Tesco Value Software?

Apparently Tesco are about to launch thier own software! Priced at around £20 there will be word processing, spreadsheet, photo editing and DVD/CD burning software. The BBC say that this new line will be launched at the end of the month in 100 Tesco stores across the country, what does that mean? Well it might mean that Microsoft drop their prices to compete…

…more likely, nothing will happen - it will depend on the quality of the software though and it could coerce some people away from pirated versions at that cost. We’ll have to wait and see but I don’t think that the software market will turn into the grocery market any time soon. At least I hope not, otherwise by the time I get a job it won’t be worth my while developing software!

Good Hunting

I dont think the software is any more ground breaking that open office, except that it has support (i.e star office).

The only thing is that Tesco are planning to sell computers in store as a permenant thing (like competition to pc world) - as opposed to buying in a bulk load of laptops on a pallet and bung them in the middle of the floor and hope people buy them - what i’m getting at, is that they may start pre-installing ability office on thier pc’s.

Interesting eh!

Office is a rip off anyway!

It will be long until we see Tes-buntu!!

* that should read won’t be long until we see Tes-buntu - and probably a smiley face at the end!!

That’s a good point, not sure what that would do to the attractiveness of the PCs though…

…not sure that I’d want a PC with tesco’s own software on, but then I suppose that it’d probably still be cheap. I wonder if they’re thinking of taking this any further?

Yeah, this software will be crap. It’ll be like the budget-value-games that you get for £2 in various shops - no substance, no reliablity, and jesus christ think of the lack of document portability! They can’t be using the Office document formats as they’re all closed (I know that OpenOffice can save to .doc etc tho so I imagine there’s some way around it) but… Oh I dunno, I can’t remember enough about the subject to talk authoritivaly (sp?) or even sensibly (tho the latter is due to my brain being f**ked today! Sorry!).

Still, it will be crap. No one should worry. I can’t see it lasting long.

To be fair - i don’ think it will be that bad - I mean really, which home user on word uses functions beyond font changes and spell checking. Possibly a table or insert and image, search and replace at a push - but for a home user - not much else. - they wont touch the business market, but for most people for letter writing you could save over £100 for a product that does the same thing - or save any more if you buy open office!!

Portability will be solved soon, as it won’t be long until the EU (and US government) forces micro$oft to use open document format (basically an xml file).

(Really, i’m only commenting on it because I’m having a slow day - really, I don’t care too much ;) )
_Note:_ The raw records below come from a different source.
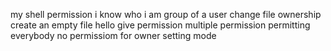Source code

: my shell permission
i know who i am
group of a user
change file ownership
create an empty file hello
give permission
multiple permission
permitting everybody
no permissiom for owner
setting mode 
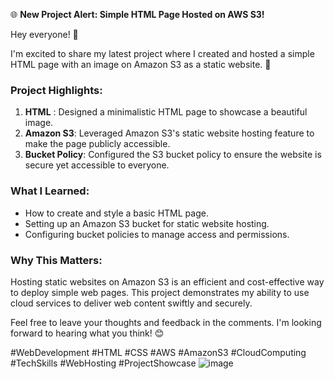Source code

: 🌐 **New Project Alert: Simple HTML Page Hosted on AWS S3!**

Hey everyone! 👋

I'm excited to share my latest project where I created and hosted a simple HTML page with an image on Amazon S3 as a static website. 🎉

### Project Highlights:

1. **HTML** : Designed a minimalistic HTML page to showcase a beautiful image.
2. **Amazon S3**: Leveraged Amazon S3's static website hosting feature to make the page publicly accessible.
3. **Bucket Policy**: Configured the S3 bucket policy to ensure the website is secure yet accessible to everyone.

### What I Learned:

- How to create and style a basic HTML page.
- Setting up an Amazon S3 bucket for static website hosting.
- Configuring bucket policies to manage access and permissions.

### Why This Matters:

Hosting static websites on Amazon S3 is an efficient and cost-effective way to deploy simple web pages. This project demonstrates my ability to use cloud services to deliver web content swiftly and securely.



Feel free to leave your thoughts and feedback in the comments. I'm looking forward to hearing what you think! 😊

#WebDevelopment #HTML #CSS #AWS #AmazonS3 #CloudComputing #TechSkills #WebHosting #ProjectShowcase
![image](https://github.com/MdShafiurRahman0/static-website-hosted-on-aws-S3-bucket/assets/113176437/02c4f22a-2902-458a-9108-9bd4726688d2)
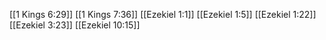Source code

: [[1 Kings 6:29]]
[[1 Kings 7:36]]
[[Ezekiel 1:1]]
[[Ezekiel 1:5]]
[[Ezekiel 1:22]]
[[Ezekiel 3:23]]
[[Ezekiel 10:15]]
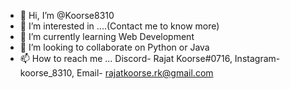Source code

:- 👋 Hi, I’m @Koorse8310
- 👀 I’m interested in ....(Contact me to know more)
- 🌱 I’m currently learning Web Development
- 💞️ I’m looking to collaborate on Python or Java
- 📫 How to reach me ... Discord- Rajat Koorse#0716, Instagram- koorse_8310, Email- rajatkoorse.rk@gmail.com

<!---
Koorse8310/Koorse8310 is a ✨ special ✨ repository because its `README.md` (this file) appears on your GitHub profile.
You can click the Preview link to take a look at your changes.
--->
Are you sure that it won’t touch the business market? Small businesses will snap up the oppurtunity for cheap licenced software that lets them write letters and do a few spreadsheets…

You say that - but then why hasn’t star office (open office with support and better icons on the toolbar) taken more of a market share for small business.
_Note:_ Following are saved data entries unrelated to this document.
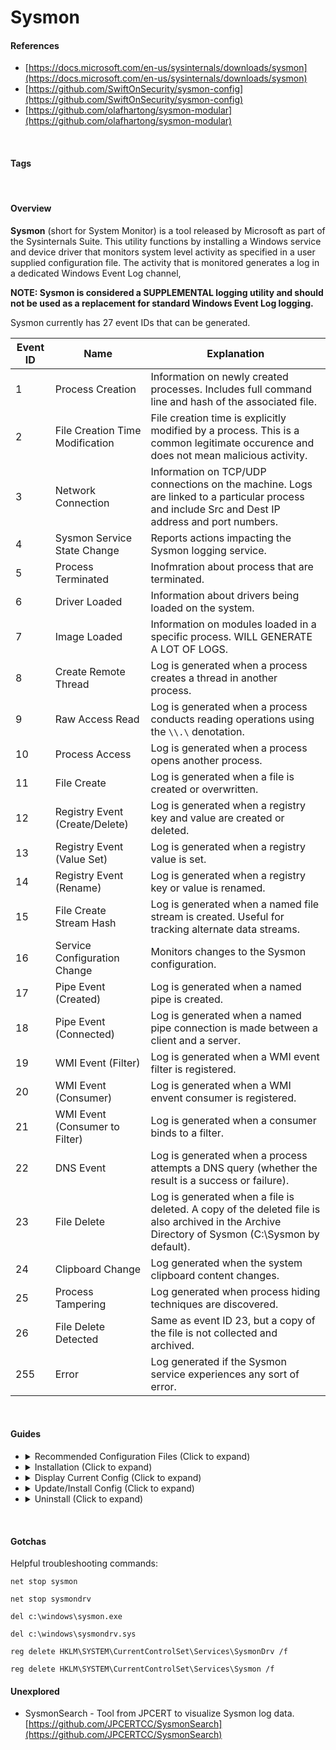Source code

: <!---------------------------------------------------------------------------------
Copyright: (c) BLS OPS LLC.
This program is free software: you can redistribute it and/or modify
it under the terms of the GNU General Public License as published by
the Free Software Foundation, version 3.
This program is distributed in the hope that it will be useful,
but WITHOUT ANY WARRANTY; without even the implied warranty of
MERCHANTABILITY or FITNESS FOR A PARTICULAR PURPOSE. See the
GNU General Public License for more details.
You should have received a copy of the GNU General Public License
along with this program. If not, see <https://www.gnu.org/licenses/>.
--------------------------------------------------------------------------------->
# Sysmon

#### References

* [https://docs.microsoft.com/en-us/sysinternals/downloads/sysmon](https://docs.microsoft.com/en-us/sysinternals/downloads/sysmon)
* [https://github.com/SwiftOnSecurity/sysmon-config](https://github.com/SwiftOnSecurity/sysmon-config)
* [https://github.com/olafhartong/sysmon-modular](https://github.com/olafhartong/sysmon-modular)
<br>

#### Tags

<br>

#### Overview

**Sysmon** (short for System Monitor) is a tool released by Microsoft as part of the Sysinternals Suite. This utility functions by installing a Windows service and device driver that monitors system level activity as specified in a user supplied configuration file. The activity that is monitored generates a log in a dedicated Windows Event Log channel, 

**NOTE: Sysmon is considered a SUPPLEMENTAL logging utility and should not be used as a replacement for standard Windows Event Log logging.** 

Sysmon currently has 27 event IDs that can be generated. 

Event ID | Name | Explanation
---- | ---- | ----
1 | Process Creation | Information on newly created processes. Includes full command line and hash of the associated file.
2 | File Creation Time Modification | File creation time is explicitly modified by a process. This is a common legitimate occurence and does not mean malicious activity.
3 | Network Connection | Information on TCP/UDP connections on the machine. Logs are linked to a particular process and include Src and Dest IP address and port numbers.
4 | Sysmon Service State Change | Reports actions impacting the Sysmon logging service.
5 | Process Terminated | Inofmration about process that are terminated.
6 | Driver Loaded | Information about drivers being loaded on the system.  
7 | Image Loaded | Information on modules loaded in a specific process. WILL GENERATE A LOT OF LOGS.
8 | Create Remote Thread | Log is generated when a process creates a thread in another process.  
9 | Raw Access Read | Log is generated when a process conducts reading operations using the `\\.\` denotation. 
10 | Process Access | Log is generated when a process opens another process.
11 | File Create | Log is generated when a file is created or overwritten.  
12 | Registry Event (Create/Delete) | Log is generated when a registry key and value are created or deleted. 
13 | Registry Event (Value Set) | Log is generated when a registry value is set. 
14 | Registry Event (Rename) | Log is generated when a registry key or value is renamed. 
15 | File Create Stream Hash | Log is generated when a named file stream is created. Useful for tracking alternate data streams. 
16 | Service Configuration Change | Monitors changes to the Sysmon configuration. 
17 | Pipe Event (Created) | Log is generated when a named pipe is created. 
18 | Pipe Event (Connected) | Log is generated when a named pipe connection is made between a client and a server. 
19 | WMI Event (Filter) | Log is generated when a WMI event filter is registered. 
20 | WMI Event (Consumer) | Log is generated when a WMI envent consumer is registered.
21 | WMI Event (Consumer to Filter) | Log is generated when a consumer binds to a filter.  
22 | DNS Event | Log is generated when a process attempts a DNS query (whether the result is a success or failure). 
23 | File Delete | Log is generated when a file is deleted. A copy of the deleted file is also archived in the Archive Directory of Sysmon (C:\Sysmon by default). 
24 | Clipboard Change | Log generated when the system clipboard content changes. 
25 | Process Tampering | Log generated when process hiding techniques are discovered.  
26 | File Delete Detected | Same as event ID 23, but a copy of the file is not collected and archived. 
255 | Error | Log generated if the Sysmon service experiences any sort of error.  
<br>



#### Guides

* <details><summary>Recommended Configuration Files (Click to expand)</summary><p>

   * **SwiftOnSecurity** - Solid baseline that is well notated and attempts to limit the noise of known legitimate activities. Performs a series of log exclusions to whitelist large amounts of default Windows entries.
   [https://github.com/SwiftOnSecurity/sysmon-config](https://github.com/SwiftOnSecurity/sysmon-config)
   * **Sysmon Modular** - Sysmon events include a MITRE ATT&CK specific tag. Includes a script that can be used to generate a configuration file in an easier manner. 
   [https://github.com/olafhartong/sysmon-modular](https://github.com/olafhartong/sysmon-modular)

* <details><summary>Installation (Click to expand)</summary><p>
    
    *Must be executed from an administrative command line.*
    *No reboot required.*

    `sysmon.exe -i --accepteula`

    No logs will be generated until a configuration file is provided to the service. 
    
    Validate the service was installed successfully.

    `sc query Sysmon` 

* <details><summary>Display Current Config (Click to expand)</summary><p>
    
    *Must be executed from an administrative command line.*
    *No reboot required.*

    `sysmon.exe -c`

    Note the schema version being used:

    `sysmon.exe -? config`
 

* <details><summary>Update/Install Config (Click to expand)</summary><p>
    
    *Must be executed from an administrative command line.*
    *No reboot required.*

    `sysmon.exe -c [Config_path_and_name]`
 

* <details><summary>Uninstall (Click to expand)</summary><p>
    
    *Must be executed from an administrative command line.*

    `sysmon.exe -u [Optional: force]`
<br>

#### Gotchas

Helpful troubleshooting commands:

`net stop sysmon`

`net stop sysmondrv`

`del c:\windows\sysmon.exe`

`del c:\windows\sysmondrv.sys`

`reg delete HKLM\SYSTEM\CurrentControlSet\Services\SysmonDrv /f`

`reg delete HKLM\SYSTEM\CurrentControlSet\Services\Sysmon /f`
<br>

#### Unexplored

* SysmonSearch - Tool from JPCERT to visualize Sysmon log data. [https://github.com/JPCERTCC/SysmonSearch](https://github.com/JPCERTCC/SysmonSearch)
I’m still holding out for google office - now that would be good - have you used the spreadsheet software?? - very good especially cool that you can have loads of people around the world working on the same file (without breaking it) - plus all you need is a web browser - web software - surely the way forward?!
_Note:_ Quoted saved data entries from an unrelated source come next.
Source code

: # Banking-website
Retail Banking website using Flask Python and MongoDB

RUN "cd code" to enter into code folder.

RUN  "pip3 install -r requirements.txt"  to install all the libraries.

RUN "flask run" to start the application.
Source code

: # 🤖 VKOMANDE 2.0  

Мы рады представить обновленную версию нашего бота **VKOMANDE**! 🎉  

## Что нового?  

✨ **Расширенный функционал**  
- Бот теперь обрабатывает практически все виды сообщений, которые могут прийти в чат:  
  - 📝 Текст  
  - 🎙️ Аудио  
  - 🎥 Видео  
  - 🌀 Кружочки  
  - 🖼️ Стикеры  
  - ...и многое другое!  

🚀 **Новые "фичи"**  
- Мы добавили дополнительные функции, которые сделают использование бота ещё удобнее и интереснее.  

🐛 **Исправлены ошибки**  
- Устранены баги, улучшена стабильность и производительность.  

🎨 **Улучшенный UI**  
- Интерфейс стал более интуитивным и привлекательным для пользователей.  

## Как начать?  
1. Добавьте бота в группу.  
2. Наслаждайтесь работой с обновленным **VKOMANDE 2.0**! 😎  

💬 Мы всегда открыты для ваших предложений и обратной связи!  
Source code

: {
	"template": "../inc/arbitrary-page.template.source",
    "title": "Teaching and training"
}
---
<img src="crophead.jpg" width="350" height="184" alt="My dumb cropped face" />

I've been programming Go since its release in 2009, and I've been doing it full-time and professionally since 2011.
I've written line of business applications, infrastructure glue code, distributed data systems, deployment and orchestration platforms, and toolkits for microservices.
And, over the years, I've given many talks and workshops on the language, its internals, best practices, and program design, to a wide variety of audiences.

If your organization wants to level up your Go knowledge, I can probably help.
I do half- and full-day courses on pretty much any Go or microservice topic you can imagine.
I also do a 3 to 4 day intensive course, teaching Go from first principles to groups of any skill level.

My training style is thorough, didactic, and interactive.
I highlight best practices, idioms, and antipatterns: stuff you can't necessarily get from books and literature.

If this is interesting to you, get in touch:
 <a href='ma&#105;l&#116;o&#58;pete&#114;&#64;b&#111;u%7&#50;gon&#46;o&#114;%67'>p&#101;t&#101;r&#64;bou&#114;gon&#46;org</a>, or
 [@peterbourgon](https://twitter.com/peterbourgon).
Marketing? Good point though, I hadn’t even remembered Star Office…

I think business will have a hard time working fully online, security fears etc…

Hadn’t really thought about the market aspect (forget that most people dont read the [strike]geek[/strike] articles computer people do) - Tesco does have a lot or marketing umph.

Apps over web - security issues dissapear if a business can host the software themselves - most (mobile) business users will be accessing their company’s file servers via a VPN anyway - so why not send the web based software along the same tunnel.

Saying that - its WEB 2.0, etc. which to develop and get working cross platform is just not fun!!!